I made little progress today.
Downtube is tacked and top of the DT-HT joint is also welded as it was easier to weld it before toptube is tacked.
I decided to weld the cable guides, because I didn't want to mess them with my poor brazing skills, not that my welding is any better. I'm happy with the result, I tried to keep most of the heat input on the cable guide to not cook the tube. I used ER312 1mm filler wire. Next time I'll try to get pressed cable guides from Pacenti.


----------



## Feldybikes (Feb 17, 2004)

I might keep an eye on the welded cable guides if on the thin part of the tube. Silver no problem. TIG might freak me out. Might be worrying about nothing, though.

Also, and you probably already know this but just want to be sure: weld all the way around for the compound joints on the BB/DT/ST/gusset (or whateveryoucallit). I.e. weld the DT to the BB completely, then the ST to the DT, then the gusset to all three. (This description assumes I interpretted the intersection of the joints from your drawing correctly, so modify if what I said doesn't make sense)


----------



## Beatniqwood09 (Nov 24, 2010)

Very cool. I like the BB-DT-ST joint. Building my first frame as well. Subscribed


----------



## TrailMaker (Sep 16, 2007)

Well;

You've obviously TIG welded before! Looks like you are ready to crank some serious rock & roll here. Looking forward to seeing your progress.


----------



## Walt (Jan 23, 2004)

*Get the Pacenti guides for next time*

Those cast cable guides have always freaked me out because they're so rigid. TIG welding them is going to add to that stress-riserness, too. That said, IMO you are fine, go ride the darn thing.

I prefer the Pacenti guides as they're less rigid (and they're stainless, which is nice once the paint wears off the guide). Looks like they are out of stock right now though.

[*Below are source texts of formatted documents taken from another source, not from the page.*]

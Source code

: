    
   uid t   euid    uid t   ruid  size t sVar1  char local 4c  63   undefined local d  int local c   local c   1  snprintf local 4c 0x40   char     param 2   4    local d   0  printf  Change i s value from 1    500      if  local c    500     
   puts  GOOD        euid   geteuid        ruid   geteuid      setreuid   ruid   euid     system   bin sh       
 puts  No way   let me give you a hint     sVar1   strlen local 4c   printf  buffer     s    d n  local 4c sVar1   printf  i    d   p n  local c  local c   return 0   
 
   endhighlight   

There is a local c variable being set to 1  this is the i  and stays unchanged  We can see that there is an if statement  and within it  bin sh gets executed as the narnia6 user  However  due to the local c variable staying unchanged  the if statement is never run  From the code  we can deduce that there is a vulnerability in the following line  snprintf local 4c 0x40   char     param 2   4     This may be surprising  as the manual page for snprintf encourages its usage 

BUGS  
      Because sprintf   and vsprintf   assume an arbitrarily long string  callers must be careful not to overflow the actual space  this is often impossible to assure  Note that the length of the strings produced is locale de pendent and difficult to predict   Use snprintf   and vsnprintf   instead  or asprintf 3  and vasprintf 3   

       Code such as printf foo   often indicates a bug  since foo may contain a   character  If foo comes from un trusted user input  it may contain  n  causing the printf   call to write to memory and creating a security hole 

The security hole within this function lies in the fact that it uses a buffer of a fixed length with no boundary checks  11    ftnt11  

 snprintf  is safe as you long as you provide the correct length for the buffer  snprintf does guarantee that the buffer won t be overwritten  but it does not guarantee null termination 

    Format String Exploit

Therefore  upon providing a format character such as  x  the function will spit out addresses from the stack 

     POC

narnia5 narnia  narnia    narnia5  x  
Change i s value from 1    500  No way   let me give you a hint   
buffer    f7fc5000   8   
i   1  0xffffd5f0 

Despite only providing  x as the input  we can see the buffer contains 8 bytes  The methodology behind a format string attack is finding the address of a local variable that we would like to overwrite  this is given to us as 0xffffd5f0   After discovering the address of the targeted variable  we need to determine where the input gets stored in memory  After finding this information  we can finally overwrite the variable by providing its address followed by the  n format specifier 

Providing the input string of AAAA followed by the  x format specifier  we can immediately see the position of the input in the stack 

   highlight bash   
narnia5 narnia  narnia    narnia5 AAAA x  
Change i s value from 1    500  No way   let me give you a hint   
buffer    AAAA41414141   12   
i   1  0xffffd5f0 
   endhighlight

Very, very cool first project. Your welding looks great. Tacks a bit less so - try to start the tack on the non-mitered surface and not throw quite so much rod at it. Those are bordering on being problematic for causing failures from fatigue someday.

-Walt


----------



## J_K (Jan 18, 2010)

Feldybikes said:


> I might keep an eye on the welded cable guides if on the thin part of the tube. Silver no problem. TIG might freak me out. Might be worrying about nothing, though.
> 
> Also, and you probably already know this but just want to be sure: weld all the way around for the compound joints on the BB/DT/ST/gusset (or whateveryoucallit). I.e. weld the DT to the BB completely, then the ST to the DT, then the gusset to all three. (This description assumes I interpretted the intersection of the joints from your drawing correctly, so modify if what I said doesn't make sense)


Front cable guides are on the thick .9 part of the tube and rear cable guides are partly on the butt trasition area, but definitely not on the thin part of the tube. I'm not worried, but I will keep on them once the frame is in use. Rock Lobster seems to be welding all of his braze-ons.

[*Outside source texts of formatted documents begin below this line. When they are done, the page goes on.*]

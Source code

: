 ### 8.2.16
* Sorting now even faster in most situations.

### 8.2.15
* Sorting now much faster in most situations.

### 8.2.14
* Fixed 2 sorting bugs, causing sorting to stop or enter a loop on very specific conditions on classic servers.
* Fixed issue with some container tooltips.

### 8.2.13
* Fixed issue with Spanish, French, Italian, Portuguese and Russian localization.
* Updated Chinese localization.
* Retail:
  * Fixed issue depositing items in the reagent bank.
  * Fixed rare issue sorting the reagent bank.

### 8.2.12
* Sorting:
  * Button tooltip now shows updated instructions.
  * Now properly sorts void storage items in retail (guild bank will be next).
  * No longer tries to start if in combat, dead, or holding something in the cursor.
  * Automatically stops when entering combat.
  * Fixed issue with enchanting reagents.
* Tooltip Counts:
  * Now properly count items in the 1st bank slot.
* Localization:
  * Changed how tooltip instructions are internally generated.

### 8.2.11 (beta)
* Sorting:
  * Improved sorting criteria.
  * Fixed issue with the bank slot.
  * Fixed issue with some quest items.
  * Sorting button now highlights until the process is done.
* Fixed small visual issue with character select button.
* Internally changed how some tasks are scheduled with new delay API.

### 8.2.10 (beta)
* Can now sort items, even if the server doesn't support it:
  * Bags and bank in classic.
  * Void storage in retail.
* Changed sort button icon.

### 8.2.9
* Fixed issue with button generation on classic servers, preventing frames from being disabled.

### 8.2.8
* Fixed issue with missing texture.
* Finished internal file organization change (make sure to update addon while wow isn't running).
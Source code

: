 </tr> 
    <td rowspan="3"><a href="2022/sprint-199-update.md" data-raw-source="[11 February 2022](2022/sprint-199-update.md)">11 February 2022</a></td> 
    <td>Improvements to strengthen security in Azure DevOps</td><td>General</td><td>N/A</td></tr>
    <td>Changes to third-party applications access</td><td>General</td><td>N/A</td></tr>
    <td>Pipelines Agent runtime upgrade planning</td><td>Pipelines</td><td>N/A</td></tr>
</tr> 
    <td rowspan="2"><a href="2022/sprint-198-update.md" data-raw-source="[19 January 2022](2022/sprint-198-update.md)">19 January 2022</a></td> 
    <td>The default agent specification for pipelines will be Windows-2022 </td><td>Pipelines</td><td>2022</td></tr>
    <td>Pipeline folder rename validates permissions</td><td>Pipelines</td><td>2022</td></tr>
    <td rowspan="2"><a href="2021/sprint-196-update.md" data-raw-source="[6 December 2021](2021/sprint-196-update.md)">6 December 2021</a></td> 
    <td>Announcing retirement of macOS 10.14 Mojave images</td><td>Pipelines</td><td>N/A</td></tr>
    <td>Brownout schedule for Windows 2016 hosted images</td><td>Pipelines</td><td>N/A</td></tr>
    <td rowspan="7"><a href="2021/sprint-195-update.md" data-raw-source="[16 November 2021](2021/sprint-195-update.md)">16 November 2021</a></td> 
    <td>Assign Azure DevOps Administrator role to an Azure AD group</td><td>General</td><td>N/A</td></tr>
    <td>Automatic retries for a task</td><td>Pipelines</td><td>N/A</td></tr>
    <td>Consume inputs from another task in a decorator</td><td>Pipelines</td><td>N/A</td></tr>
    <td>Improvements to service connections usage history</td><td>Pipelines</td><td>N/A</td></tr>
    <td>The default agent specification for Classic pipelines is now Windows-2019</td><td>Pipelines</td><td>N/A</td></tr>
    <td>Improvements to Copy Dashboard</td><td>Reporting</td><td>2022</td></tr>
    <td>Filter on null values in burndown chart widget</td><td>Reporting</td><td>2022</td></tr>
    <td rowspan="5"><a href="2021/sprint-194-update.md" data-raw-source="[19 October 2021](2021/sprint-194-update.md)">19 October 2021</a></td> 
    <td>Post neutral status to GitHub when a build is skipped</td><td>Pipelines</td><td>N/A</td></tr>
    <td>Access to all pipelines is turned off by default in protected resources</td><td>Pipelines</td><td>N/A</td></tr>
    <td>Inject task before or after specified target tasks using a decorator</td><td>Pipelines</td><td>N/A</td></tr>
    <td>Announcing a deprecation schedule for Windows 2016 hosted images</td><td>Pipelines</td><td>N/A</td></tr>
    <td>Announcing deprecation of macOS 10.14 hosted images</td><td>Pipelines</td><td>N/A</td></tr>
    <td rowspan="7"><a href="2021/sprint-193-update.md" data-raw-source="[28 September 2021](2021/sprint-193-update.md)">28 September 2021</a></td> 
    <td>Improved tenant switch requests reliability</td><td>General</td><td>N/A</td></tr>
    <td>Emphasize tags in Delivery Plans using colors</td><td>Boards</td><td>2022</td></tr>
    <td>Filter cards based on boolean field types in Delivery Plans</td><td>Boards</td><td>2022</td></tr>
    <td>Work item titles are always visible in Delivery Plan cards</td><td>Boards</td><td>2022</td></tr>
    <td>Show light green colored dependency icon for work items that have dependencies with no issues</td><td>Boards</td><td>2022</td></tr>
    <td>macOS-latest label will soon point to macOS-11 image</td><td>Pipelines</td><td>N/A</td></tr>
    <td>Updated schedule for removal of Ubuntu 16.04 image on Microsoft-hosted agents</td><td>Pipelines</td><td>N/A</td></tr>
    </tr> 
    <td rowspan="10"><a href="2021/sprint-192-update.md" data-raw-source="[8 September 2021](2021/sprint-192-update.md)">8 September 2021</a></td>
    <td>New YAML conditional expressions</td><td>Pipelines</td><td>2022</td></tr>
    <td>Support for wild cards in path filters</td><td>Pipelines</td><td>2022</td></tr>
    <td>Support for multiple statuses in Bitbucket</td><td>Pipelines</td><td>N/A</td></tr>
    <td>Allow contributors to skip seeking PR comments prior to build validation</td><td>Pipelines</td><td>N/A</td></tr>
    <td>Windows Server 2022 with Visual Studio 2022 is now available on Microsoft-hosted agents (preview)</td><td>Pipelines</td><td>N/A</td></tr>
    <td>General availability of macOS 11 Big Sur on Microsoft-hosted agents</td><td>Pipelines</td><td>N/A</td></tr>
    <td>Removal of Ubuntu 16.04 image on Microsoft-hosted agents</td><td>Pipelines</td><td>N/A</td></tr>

DT is welded to BB. Next I will tack the ST to the DT and the TT to the HT/ST. I will weld the gusset before chainstays.



TrailMaker said:


> Well;
> 
> You've obviously TIG welded before! Looks like you are ready to crank some serious rock & roll here. Looking forward to seeing your progress.

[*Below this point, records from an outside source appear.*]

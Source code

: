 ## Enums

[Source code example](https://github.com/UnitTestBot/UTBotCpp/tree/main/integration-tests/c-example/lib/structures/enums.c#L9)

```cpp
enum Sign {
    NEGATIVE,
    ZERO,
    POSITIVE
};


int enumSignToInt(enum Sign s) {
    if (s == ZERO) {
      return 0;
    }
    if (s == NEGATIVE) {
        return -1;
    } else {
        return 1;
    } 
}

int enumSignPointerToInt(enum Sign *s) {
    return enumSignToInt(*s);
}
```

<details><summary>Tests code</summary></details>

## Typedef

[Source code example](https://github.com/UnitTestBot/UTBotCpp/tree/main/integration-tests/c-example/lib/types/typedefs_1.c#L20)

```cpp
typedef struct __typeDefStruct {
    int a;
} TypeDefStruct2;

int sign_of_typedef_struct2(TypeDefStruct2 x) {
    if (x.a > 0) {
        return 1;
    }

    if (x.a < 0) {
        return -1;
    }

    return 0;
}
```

Actually I have not TIG-welded that much, but I find that lap joints(is that correct term for these kind joints?) are easiest joints to weld.



Walt said:


> Those cast cable guides have always freaked me out because they're so rigid. TIG welding them is going to add to that stress-riserness, too. That said, IMO you are fine, go ride the darn thing.
> 
> I prefer the Pacenti guides as they're less rigid (and they're stainless, which is nice once the paint wears off the guide). Looks like they are out of stock right now though.
> 
> ...


Thanks for the info Walt.
I will use Pacenti guides next time. I was going to order them for this frame, but shipping was too much. Then they were not available once I decided to order them despite high shipping costs.

I'm not proud of those tacks, I should have done some practice welds before I started tacking since it's almost month when I last time welded something this thin.

Today I welded the DT to the BB, I'm pleased with the results. I was able keep HAZ small and pretty consistent. The Paragon Machine Works BB welds nicely as it is not very thick, I also cut 1" vent hole to the BB.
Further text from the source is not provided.